======== WORKING DATA ========

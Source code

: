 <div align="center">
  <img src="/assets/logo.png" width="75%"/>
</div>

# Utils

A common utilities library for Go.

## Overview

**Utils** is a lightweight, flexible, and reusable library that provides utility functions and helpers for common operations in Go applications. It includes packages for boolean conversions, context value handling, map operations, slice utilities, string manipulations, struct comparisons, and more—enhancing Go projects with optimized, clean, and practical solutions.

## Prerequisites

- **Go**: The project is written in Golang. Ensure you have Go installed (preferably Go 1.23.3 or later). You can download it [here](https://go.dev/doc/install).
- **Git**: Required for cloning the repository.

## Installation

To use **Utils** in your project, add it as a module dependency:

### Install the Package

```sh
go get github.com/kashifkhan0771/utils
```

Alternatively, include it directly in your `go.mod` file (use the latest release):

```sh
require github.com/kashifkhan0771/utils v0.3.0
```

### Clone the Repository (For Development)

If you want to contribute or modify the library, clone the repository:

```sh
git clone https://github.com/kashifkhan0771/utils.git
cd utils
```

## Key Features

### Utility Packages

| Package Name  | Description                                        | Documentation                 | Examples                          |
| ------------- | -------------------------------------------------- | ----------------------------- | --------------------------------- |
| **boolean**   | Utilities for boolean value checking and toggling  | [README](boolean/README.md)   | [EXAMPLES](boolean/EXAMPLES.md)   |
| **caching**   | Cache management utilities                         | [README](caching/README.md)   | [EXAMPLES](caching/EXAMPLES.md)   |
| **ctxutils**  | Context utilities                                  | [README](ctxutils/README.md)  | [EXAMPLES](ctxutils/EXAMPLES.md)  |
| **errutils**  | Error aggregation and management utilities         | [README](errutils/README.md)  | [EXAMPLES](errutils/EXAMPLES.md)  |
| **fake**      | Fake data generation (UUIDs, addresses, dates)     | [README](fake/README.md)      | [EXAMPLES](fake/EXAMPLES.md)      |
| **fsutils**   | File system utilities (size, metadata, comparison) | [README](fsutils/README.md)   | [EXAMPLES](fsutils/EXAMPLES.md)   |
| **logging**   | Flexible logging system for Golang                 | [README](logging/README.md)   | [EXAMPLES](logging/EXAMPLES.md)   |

========
======== WORKING DATA ========

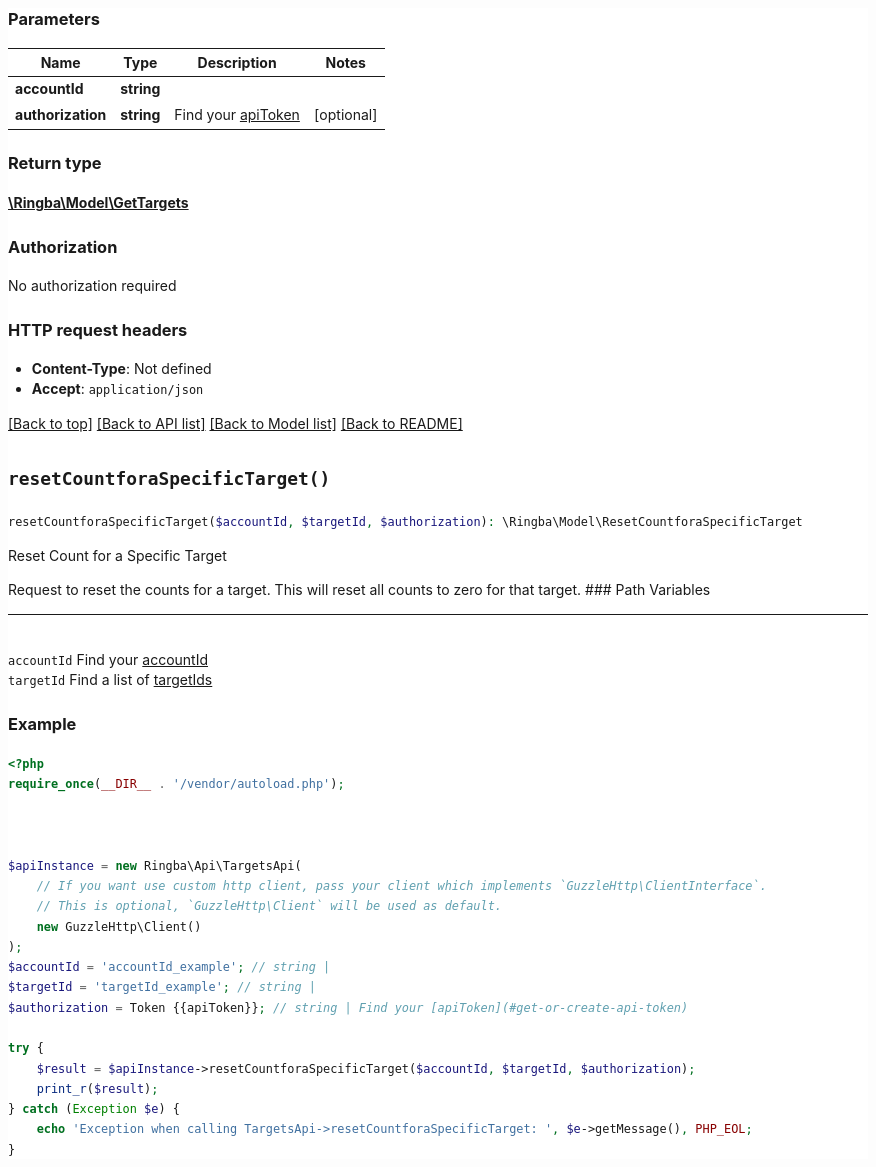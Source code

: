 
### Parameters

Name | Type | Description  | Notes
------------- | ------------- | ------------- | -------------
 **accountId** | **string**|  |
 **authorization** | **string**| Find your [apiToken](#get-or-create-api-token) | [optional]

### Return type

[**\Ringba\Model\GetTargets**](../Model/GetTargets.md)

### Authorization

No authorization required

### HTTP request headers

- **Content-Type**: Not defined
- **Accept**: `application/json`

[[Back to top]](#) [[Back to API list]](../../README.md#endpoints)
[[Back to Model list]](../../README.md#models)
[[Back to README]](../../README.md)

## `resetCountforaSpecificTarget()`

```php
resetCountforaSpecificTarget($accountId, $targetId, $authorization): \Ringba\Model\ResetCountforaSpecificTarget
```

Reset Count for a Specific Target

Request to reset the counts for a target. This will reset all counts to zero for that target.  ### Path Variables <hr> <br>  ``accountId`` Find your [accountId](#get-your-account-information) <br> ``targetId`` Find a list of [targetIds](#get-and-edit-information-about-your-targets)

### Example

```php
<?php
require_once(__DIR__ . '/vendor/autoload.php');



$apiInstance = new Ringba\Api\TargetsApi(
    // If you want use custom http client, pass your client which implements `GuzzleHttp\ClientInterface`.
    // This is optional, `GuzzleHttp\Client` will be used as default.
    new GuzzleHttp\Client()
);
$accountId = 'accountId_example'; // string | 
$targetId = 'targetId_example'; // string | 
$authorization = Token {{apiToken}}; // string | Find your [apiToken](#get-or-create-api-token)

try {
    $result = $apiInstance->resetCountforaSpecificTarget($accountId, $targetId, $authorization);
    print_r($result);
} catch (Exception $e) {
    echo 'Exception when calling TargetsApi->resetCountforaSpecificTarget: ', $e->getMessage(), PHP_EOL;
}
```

========

* YOUR GOAL *
Answer with a single number, the count of lines above that contain "library".

* SOLUTION FOR THIS TASK *
3